I must also mention the fabulous Christine Cairns and Dame Sarah Connolly. Christine and I met at the famous Elisabeth Schwarzkopf Masterclasses at the 1980 Edinburgh Festival. I was only 25 and she was younger still, but she and Schwarzkopf seemed to hit it off, and their sessions together made for great television. Coming from the west of Scotland, her bubbly personality and gorgeous creamy voice were a great combination, and a chance audition a few years later with André Previn resulted in an international career. I sang again with her and Simon Rattle in Schoenberg’s mighty ‘Gurrelieder’ at Symphony Hall in Birmingham and she was still terrific. She moved into teaching quite young, and continues to do so, I believe.
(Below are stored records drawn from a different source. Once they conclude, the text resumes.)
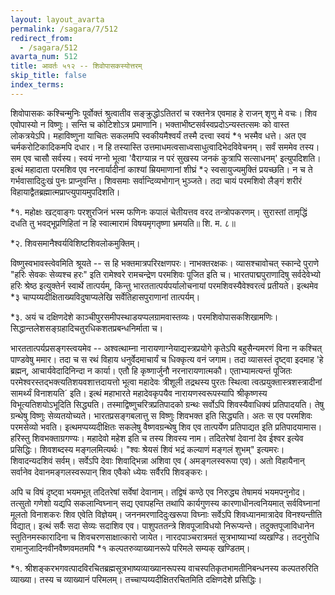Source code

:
 ```yaml
---
layout: layout_avarta
permalink: /sagara/7/512
redirect_from:
  - /sagara/512
avarta_num: 512
title: आवर्तः ५१२ -- शिवोपासकस्योत्तरम्
skip_title: false
index_terms: 
---
```


शिवोपासकः कश्चिन्मुनिः पूर्वोक्तं श्रुत्वातीव सङ्क्रुद्धोऽतितरां च रक्तनेत्र एवमाह
हे राजन् शृणु मे वचः। शिव एवोपास्यो न विष्णुः। सन्ति
च कोटिशोऽत्र प्रमाणानि। भक्ताभीष्टसर्वस्वप्रदोऽन्यस्तत्समः को वास्त
लोकत्रयेऽपि। महाविष्णुना याचितः सकलमपि स्वकीयमैश्वर्यं तस्मै दत्त्वा स्वयं
*१ भस्मैव धत्ते। अत एव चर्मकरोटिकादिकमपि दधार। न हि तस्यास्ति उत्तमाधमत्वसाध्वसाधुत्वादिभेदविवेचनम्। सर्वं सममेव तस्य। सम एव चासौ सर्वस्य।
स्वयं नग्नो भूत्वा 'वैराग्यान्न न परं सुखस्य जनकं कुत्रापि सत्साधनम्' इत्युपदिशति।
इत्थं महादाता परमशिव एव नरनार्यादीनां काश्यां म्रियमाणानां शीघ्रं
*२ स्वसायुज्यमुक्तिं प्रयच्छति। न च ते गर्भवासादिदुःखं पुनः प्राप्नुवन्ति।
शिवसमाः सर्वान्दिव्यभोगान् भुञ्जते। तदा चायं परमशिवो लैङ्गं शरीरं
विहायाद्वैतब्रह्मात्मप्राप्त्युपायमुपदिशति।

<div class="footnote" markdown="1">
*१. महोक्षः खट्वाङ्गः परशुरजिनं भस्म फणिनः  
कपालं चेतीयत्तव वरद तन्त्रोपकरणम्।  
सुरास्तां तामृद्धिं दधति तु भवद्भूप्रणिहितां  
न हि स्वात्मारामं विषयमृगतृष्णा भ्रमयति॥ शि. म. ८॥

*२. शिवसमानैश्वर्यविशिष्टशिवलोकमुक्तिम्।
</div>

विष्णुस्वभावस्त्वेवमिति श्रूयते --
स हि भक्तमात्रपरिरक्षणपरः। नाभक्तरक्षकः। व्यासश्चावोचत् स्कान्दे पुराणे "हरिः सेवकः सेव्यश्च हरः" इति
रामेश्वरे रामचन्द्रेण परमशिवः पूजित इति च। भारतपाद्मपुराणादिषु सर्वदेवेभ्यो हरिः श्रेष्ठ इत्युक्तेर्न स्वार्थे तात्पर्यम्, किन्तु भारततात्पर्यपर्यालोचनायां परमशिवस्यैवेश्वरत्वं प्रतीयते। इत्थमेव *३ चाप्पय्यदीक्षिताख्यविदुषाप्यलेखि सर्वेतिहासपुराणानां तात्पर्यम्।

<div class="footnote" markdown="1">
*३. अयं च दक्षिणदेशे काञ्चीपुरसमीपस्थाडयप्पलग्रामवास्तव्यः। परमशिवोपासकशिखामणिः। सिद्धान्तलेशसङ्ग्रहादिचतुरधिकशतप्रबन्धनिर्माता च।
</div>

भारततात्पर्यप्रसङ्गस्त्वयमेव -- अश्वत्थाम्ना नारायणाग्नेयाद्यस्त्रप्रयोगे
कृतेऽपि बहुसैन्यमरणं विना न कश्चित् पाण्डवेषु ममार। तदा च स रथं विहाय
धनुर्वेदमाचार्यं च धिक्कृत्य वनं जगाम। तदा व्यासस्तं दृष्ट्वा इदमाह 'हे
ब्रह्मन्, आचार्यवेदादिनिन्दा न कार्या। एतौ हि कृष्णार्जुनौ नरनारायणात्मकौ। एताभ्यामत्यन्तं पूजितः परमेश्वरस्तद्भक्त्यतिशयवशात्तदायत्तो भूत्वा
महादेवः त्रीशूली तद्रथस्य पुरतः स्थित्वा त्वत्प्रयुक्तास्त्रशस्त्रादीनां सामर्थ्यं
विनाशयति´ इति। इत्थं महाभारते महादेवकृपयैव नारायणस्वरूपस्यापि
श्रीकृष्णस्य विभूत्यतिशयोऽभूदिति सिद्ध्यति। तस्माद्विष्णुचरित्रप्रतिपादको
ग्रन्थः सर्वोऽपि शिवस्यैवाधिक्यं प्रतिपादयति। तेषु ग्रन्थेषु विष्णुः सेव्यतयोच्यते। भारतप्रसङ्गबलात्तु स विष्णुः शिवभक्त इति सिद्ध्यति। अतः स
एव परमशिवः परमसेव्यो भवति। इत्थमप्पय्यदीक्षितः सकलेषु वैष्णवग्रन्थेषु
शिव एव तात्पर्येण प्रतिपाद्यत इति प्रतिपादयामास। हरिस्तु शिवभक्ताग्रगण्यः। महादेवो महेश इति च तस्य शिवस्य नाम। तदितरेषां
देवानां देव ईश्वर इत्येव प्रसिद्धिः। शिवशब्दस्य मङ्गलमित्यर्थः।
"श्वः श्रेयसं शिवं भद्रं कल्याणं मङ्गलं शुभम्" इत्यमरः। शिवादन्यदशिवं सर्वम्।
सर्वेऽपि देवाः शिवाद्भिन्ना अशिवा एव ( अमङ्गलस्वरूपा एव)। अतो विहायैनान् सर्वानेव देवानमङ्गलस्वरूपान् शिव एवैको ध्येयः सर्वैरपि शिवङ्करः।

अपि च विषं दृष्ट्वा भयमभूत् तदितरेषां सर्वेषां देवानाम्। तद्विषं
कण्ठे एव निरुद्ध्य तेषामयं भयमपनुनोद। तत्सुतो गणेशो यद्यपि सकलान्विघ्नान्
सद्य एवापहन्ति तथापि कार्यगुणस्य कारणाधीनत्वनियमात् सर्वविघ्नानां मूलतो
विनाशकरः शिव एवेति विज्ञेयम्। जननमरणादिदुःखरूपा विघ्नाः सर्वेऽपि
शिवध्यानमात्रादेव विनश्यन्तीति विद्यात्। इत्थं सर्वैः सदा सेव्यः सदाशिव
एव। पाशुपततन्त्रे शिवपूजाविधयो निरूप्यन्ते। तदुक्तपूजाविधानेन
स्तुतिनमस्कारादिना च शिवचरणसाक्षात्कारो जायेत। नारदपाञ्चरात्रमतं सूत्रभाष्याभ्यां व्यखण्डि। तदनुरोधि रामानुजादिनवीनवैष्णवमतमपि *१ कल्पतरुव्याख्यानरूपे परिमले सम्यक् खण्डितम्।

<div class="footnote" markdown="1">
*१. श्रीशङ्करभगवत्पादविरचितब्रह्मसूत्रभाष्यव्याख्यानरूपस्य वाचस्पतिकृतभामतीनिबन्धनस्य कल्पतरुरिति व्याख्या। तस्य च व्याख्यानं परिमलम्। तच्चाप्पय्यदीक्षितरचितमिति दक्षिणदेशे प्रसिद्धिः।
</div>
Symphony Hall in Birmingham was also where I first met Dame Sarah Connolly, although singing a Haydn Mass rather than a huge late Romantic blockbuster. It was, nonetheless, apparent that here was a major talent, and this early opinion has been proved right. One of Britain’s best loved singers, Sarah has become a huge star, and often speaks out on behalf of singers and musicians in public life. She brings a sharp intelligence and a superb instrument to her performances, and she has been rewarded with a Damehood and worldwide recognition. She is also a fun person!
Scotland seems to be a good breeding ground for mezzos, as can be seen by the success in recent years of Karen Cargill, originally from Arbroath, and Catriona Morison, from Edinburgh. Catriona, in particular, followed the route that many Scottish singers have to take, by going to Germany and establishing a career there, before returning to the UK, where she was successful in the Cardiff Singer of the World competition.
We are lucky in that this conveyor belt of Scots mezzos continues to function, with the emergence of Catherine Backhouse, and most recently Beth Taylor. I am delighted to be able to announce to our readers that Beth and I will be sharing a recital (Covid permitting) on August 22nd in St Michael’s Church in Edinburgh, coinciding with the Edinburgh International Festival, and including songs by Mahler, Alma Mahler, Schubert and Respighi. We will end with the first performance of Tom Cunningham’s newly expanded song cycle, ‘Songs of Edinburgh’, with poems by Alexander McCall Smith, which promises to be fantastic. Sandy and Tom premiered their cycle back in 2014, but this will be the first public concert of the new version, with changed emphasis and a brand new closing duet. The young Polish pianist, Michal Gajzler, will accompany us, and I hope as many EMR readers can come along as possible, always providing that the government regulations allow us to perform. This will be my first public appearance since late 2019, and I can’t wait to get back to performing again.
I will be sharing an interview with Beth Taylor on this website soon, and details of the concert will be announced then.
I hope you have been inspired by these articles to go out and listen to recordings of the many wonderful mezzos I have been writing about here. I’m sure I have missed some great singers out and can only apologise for any omissions I have made. Feel free to suggest others, in the comment section.